Lights, Camera, Action!

Zombies are invading the University of Dayton campus, but a scrappy group of students is trying to defeat them with makeshift weapons such as hockey sticks, croquet mallets and frying pans.

It turns out stopping the undead horde is as simple as shouting, “Cut!”

Award-winning director and University alumnus Jonathan Judge ’93 visited campus in February to lead about two dozen media production students in an intensive weekend filmmaking workshop. With Judge serving as their guide, the students produced a short horror-comedy film, titled Sunday Scaries.

“Our ultimate goal is for the students to have the experience of a production that is a little different from some of the studio or documentary work they have done already, to give them a sense of all the people that come together to make film and television, and show them what positions they could pursue going out into the world,” Judge said.

A three-time Emmy Award nominee, Judge is a television and film director and producer who is best known for directing the series School of Rock, Life in Pieces, 100 Things to Do Before High School and Big Time Rush. He received the 2014 Directors Guild of America Award for Outstanding Directorial Achievement in Children’s Programs and the 2006 British Academy of Film and Television Arts’ award for Best International Children’s Show for Nickelodeon’s LazyTown.

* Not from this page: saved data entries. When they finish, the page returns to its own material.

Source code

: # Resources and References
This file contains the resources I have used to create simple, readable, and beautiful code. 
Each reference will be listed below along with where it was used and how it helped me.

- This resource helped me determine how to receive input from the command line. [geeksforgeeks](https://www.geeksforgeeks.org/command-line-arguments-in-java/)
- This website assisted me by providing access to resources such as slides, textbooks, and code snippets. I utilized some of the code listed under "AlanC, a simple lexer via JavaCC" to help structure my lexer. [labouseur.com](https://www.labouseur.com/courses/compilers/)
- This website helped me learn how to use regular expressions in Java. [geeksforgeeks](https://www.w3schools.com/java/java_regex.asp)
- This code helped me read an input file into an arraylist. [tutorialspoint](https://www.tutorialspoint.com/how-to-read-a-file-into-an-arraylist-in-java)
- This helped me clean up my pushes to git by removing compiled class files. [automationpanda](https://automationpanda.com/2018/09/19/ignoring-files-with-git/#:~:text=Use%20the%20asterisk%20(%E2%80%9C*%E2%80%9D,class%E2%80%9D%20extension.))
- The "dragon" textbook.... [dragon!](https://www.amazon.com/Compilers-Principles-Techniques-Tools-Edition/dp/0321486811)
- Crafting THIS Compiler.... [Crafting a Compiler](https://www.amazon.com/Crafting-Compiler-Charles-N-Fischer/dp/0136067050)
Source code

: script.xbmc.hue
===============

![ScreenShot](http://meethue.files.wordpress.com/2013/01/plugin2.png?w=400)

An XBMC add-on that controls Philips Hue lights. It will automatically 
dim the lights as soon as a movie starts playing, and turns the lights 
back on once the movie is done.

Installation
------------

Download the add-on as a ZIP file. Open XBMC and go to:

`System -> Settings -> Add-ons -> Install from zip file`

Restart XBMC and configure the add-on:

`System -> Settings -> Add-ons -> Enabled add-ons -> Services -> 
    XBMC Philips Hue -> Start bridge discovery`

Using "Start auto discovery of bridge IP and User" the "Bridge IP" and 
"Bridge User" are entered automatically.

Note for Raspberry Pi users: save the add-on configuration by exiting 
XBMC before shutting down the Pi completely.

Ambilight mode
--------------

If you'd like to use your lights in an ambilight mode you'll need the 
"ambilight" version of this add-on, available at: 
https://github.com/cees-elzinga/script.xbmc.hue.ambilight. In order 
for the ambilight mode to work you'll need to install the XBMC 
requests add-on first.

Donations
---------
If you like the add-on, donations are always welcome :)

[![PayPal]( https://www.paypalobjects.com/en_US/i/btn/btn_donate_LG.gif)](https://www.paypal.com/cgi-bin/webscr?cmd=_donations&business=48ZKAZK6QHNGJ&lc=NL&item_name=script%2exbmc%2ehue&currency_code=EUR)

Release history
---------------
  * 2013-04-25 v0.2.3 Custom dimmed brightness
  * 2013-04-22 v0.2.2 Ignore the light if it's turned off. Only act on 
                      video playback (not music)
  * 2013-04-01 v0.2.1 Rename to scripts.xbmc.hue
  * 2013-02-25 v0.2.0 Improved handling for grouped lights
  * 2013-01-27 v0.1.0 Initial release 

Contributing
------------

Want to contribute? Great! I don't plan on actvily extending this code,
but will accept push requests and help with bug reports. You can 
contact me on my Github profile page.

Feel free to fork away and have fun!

Judge holds a bachelor’s degree in communication from the University of Dayton. In September, he received the 2017 Special Achievement Award for distinction in professional or civic activities at the University Alumni Awards.

“To receive the award was amazing and humbling, but it was fun,” he said.

Judge conducted the workshop with his wife, Chris Field, a costume designer whom he met while working on the Nickelodeon series The Naked Brothers Band.

Sunday Scaries’ key production roles were filled by students taking part in an independent study project with department of communication lecturer and Flyer TV manager Roy Flynn. Additional students from Flynn’s Advanced Video Production course also participated.

Before the workshop, Judge and Field had video conference calls with students to discuss their script ideas and plan the production. After they arrived on campus, they met for a Friday morning production meeting before filming started that afternoon. Most of the film was shot Saturday in the student neighborhood, with students working from 7:30 a.m. to about 9 p.m. On Sunday, they edited the film.

“The weekend was very fast-paced, exciting and fun,” said Johnny Antonini, a senior communication major from Toledo, Ohio, who wrote the film’s script.

Alex Moulvi, who co-directed the film with Sammy Rita, said working on the movie made for one of the most memorable weekends of his college career.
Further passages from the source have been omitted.